EXTRACTED INFORMATION START

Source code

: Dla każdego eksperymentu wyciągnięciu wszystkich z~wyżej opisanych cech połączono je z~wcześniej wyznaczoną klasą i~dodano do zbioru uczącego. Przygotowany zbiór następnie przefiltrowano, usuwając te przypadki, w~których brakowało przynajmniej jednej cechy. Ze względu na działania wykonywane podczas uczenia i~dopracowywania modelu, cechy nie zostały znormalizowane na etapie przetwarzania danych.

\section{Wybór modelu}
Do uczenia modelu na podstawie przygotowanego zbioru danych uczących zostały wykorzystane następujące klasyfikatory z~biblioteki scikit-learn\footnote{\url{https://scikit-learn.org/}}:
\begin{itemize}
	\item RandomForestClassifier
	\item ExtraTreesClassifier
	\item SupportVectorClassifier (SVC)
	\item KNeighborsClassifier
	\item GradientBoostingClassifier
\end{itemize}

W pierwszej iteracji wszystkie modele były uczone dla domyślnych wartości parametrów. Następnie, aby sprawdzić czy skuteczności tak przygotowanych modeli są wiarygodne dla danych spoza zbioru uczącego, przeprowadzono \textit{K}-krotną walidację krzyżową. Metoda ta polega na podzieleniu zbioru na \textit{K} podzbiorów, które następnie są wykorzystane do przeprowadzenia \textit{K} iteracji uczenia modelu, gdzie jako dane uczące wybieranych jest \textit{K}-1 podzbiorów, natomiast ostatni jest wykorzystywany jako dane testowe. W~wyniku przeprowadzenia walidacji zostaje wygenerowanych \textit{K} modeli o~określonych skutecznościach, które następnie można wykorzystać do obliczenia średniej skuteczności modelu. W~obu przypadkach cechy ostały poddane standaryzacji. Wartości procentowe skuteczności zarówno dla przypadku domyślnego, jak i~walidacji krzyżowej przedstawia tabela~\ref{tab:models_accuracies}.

EXTRACTED INFORMATION END

DIRECTIONS FOR THIS TASK | Pull out each line of the records holding the string "zostały".

ANSWER SPACE |
: Dla każdego eksperymentu wyciągnięciu wszystkich z~wyżej opisanych cech połączono je z~wcześniej wyznaczoną klasą i~dodano do zbioru uczącego. Przygotowany zbiór następnie przefiltrowano, usuwając te przypadki, w~których brakowało przynajmniej jednej cechy. Ze względu na działania wykonywane podczas uczenia i~dopracowywania modelu, cechy nie zostały znormalizowane na etapie przetwarzania danych.
Do uczenia modelu na podstawie przygotowanego zbioru danych uczących zostały wykorzystane następujące klasyfikatory z~biblioteki scikit-learn\footnote{\url{https://scikit-learn.org/}}:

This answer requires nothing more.